Geschokt loopt buurtbewoner Marlon Gemerts donderdagmiddag langs de smeulende resten van vijf enorme panden die tot vandaag nog statig naast elkaar stonden. Hoestend vanwege de prikkelende rook die uren na de brand nog altijd in de lucht hangt, keert hij zich hoofdschuddend om. „Dit is de zoveelste brand. Vorig jaar was het raak aan bij Nassylaan. We hebben laatst ook aan de Heerenstraat een brand gehad. En steeds zijn het verlaten en lege panden hier in de oude binnenstad’’, zucht hij.
De schok in Paramaribo is groot. De brand die donderdagochtend om tien uur lokale tijd uitbrak, legde vijf panden in as in de historische binnenstad. Er vielen geen gewonden. Maar de schade is groot. Een gapend gat, midden in het centrum, toont na de enorme vuurzee, het trieste eindresultaat.
Een vrouw houdt een zakdoek voor haar mond en kijkt met grote ogen naar de enorme ravage. Een groepje brandweermannen zit uitgeput op de grond terwijl verderop een bulldozer met volle kracht de resten afbreekt van wat ooit het dak was van het ministerie van Sociale Zaken.
Kwetsbaar erfgoed
Het is niet de eerste keer is dat er brand in de binnenstad van de Surinaamse hoofdstad uitbreekt. De wit geschilderde achttiende-eeuwse panden uit de koloniale tijd zijn de trots van Paramaribo. Ze staan op de werelderfgoedlijst van Unesco, maar zijn kwetsbaar. En dit keer is de schade wel heel groot. Mede door een hevige wind, problemen die de uitgerukte brandweer ondervond zoals een kapotte dompelpomp en te weinig water en middelen kon de brand snel om zich heen slaan.
Hoewel brandweer commandant Mario Vismale niet vooruit wil lopen en het onderzoek wil afwachten, heeft hij wel sterke vermoedens in welke richting de oorzaak van de brand gezocht moet worden. „Veel panden zijn verlaten en trekken zwervers en drugsverslaafden aan, en dat brengt grote risico’s met zich mee. Brandgevaar ligt dan als snel op de loer’’, zegt hij. Tussen de rokende panden vat een deel van een ingestort pand in de middag opnieuw vlam.

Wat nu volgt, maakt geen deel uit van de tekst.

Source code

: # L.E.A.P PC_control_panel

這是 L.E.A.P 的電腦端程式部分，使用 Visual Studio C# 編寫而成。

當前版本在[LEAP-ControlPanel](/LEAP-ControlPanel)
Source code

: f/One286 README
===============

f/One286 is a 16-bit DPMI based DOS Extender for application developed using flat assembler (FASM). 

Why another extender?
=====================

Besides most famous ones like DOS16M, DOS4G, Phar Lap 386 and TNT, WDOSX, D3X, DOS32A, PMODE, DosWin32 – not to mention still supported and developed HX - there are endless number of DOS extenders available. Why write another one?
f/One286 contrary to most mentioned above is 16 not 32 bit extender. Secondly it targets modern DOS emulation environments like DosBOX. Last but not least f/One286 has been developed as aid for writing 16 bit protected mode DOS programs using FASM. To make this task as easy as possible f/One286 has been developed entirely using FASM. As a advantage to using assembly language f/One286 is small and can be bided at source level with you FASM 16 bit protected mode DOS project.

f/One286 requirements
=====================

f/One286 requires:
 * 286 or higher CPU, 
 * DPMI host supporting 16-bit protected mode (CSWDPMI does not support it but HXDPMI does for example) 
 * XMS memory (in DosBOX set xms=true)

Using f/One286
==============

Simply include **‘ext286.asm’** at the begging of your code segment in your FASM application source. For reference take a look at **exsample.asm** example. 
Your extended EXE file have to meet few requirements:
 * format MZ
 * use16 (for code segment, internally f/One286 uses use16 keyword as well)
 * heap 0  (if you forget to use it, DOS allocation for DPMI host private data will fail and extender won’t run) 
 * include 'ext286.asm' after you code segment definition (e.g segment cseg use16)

Vismale roept zijn mannen op om onmiddellijk de plek te besproeien. ,,We hebben met een verraderlijke rukwind te maken met veel kracht’’, zegt hij even later.

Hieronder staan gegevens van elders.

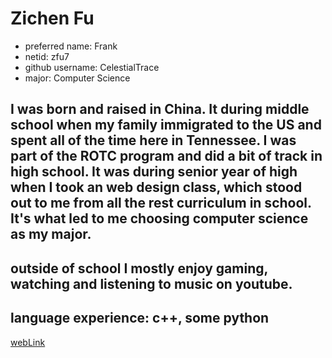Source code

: # Zichen Fu

- preferred name: Frank
- netid: zfu7
- github username: CelestialTrace
- major: Computer Science


## I was born and raised in China. It during middle school when my family immigrated to the US and spent all of the time here in Tennessee. I was part of the ROTC program and did a bit of track in high school. It was during senior year of high when I took an web design class, which stood out to me from all the rest curriculum in school. It's what led to me choosing computer science as my major.

## outside of school I mostly enjoy gaming, watching and listening to music on youtube.

## language experience: c++, some python

[webLink](https://celestialtrace.github.io/GitHub/)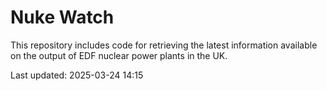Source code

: # Nuke Watch

This repository includes code for retrieving the latest information available on the output of EDF nuclear power plants in the UK.

Last updated: 2025-03-24 14:15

President Chan Santokhi bezocht na de brand samen met een aantal ministers de plek en sprak zijn steun en medeleven uit aan de winkeliers die hun panden zijn kwijtgeraakt. Ook beloofde hij een grondig onderzoek naar de brand en naar de omstandigheden waarin de brandweer moest werken. „Ons land en ons volk is veerkrachtig. Ook deze uitdaging zullen we overbruggen. We zullen deze plek samen herbouwen en herstellen’’, aldus Santokhi. Er zou de afgelopen jaren juist geïnvesteerd zijn in de capaciteit van het Korps Brandweer Suriname volgens Santokhi.
‘Onherstelbaar verlies’
Een eigenaar van een van de verwoeste panden reageert boos op sociale media. „We waarschuwen de overheid al tijden over de gevaren van de leegstaande gebouwen. We vragen al langere tijd dat er steun komt voor deze monumentale panden. Dit had voorkomen kunnen worden’’, zegt hij. De Stichting Gebouwd Erfgoed (SGES) schrijft in een persbericht dat ze verslagen zijn door de brand. „Dit vormt een onherstelbaar verlies van waardevolle elementen uit ons gebouwd erfgoed. Erfgoed dat generaties lang symbool heeft gestaan voor onze geschiedenis en culturele rijkdom’’, schrijft de stichting.
Later op de middag maakt de politie bekend dat er twee zwervers zijn aangehouden die verdacht worden van brandstichting. Marlon Gemerts die een straat verderop woont en dagelijks langs de koloniale panden liep, is niet verbaasd. „Er moet betere opvang voor zwervers komen. En verlaten historische panden in de binnenstad moeten een bestemming krijgen. Paramaribo heeft een uniek centrum, niet voor niets heeft het een beschermende status’’, zegt hij.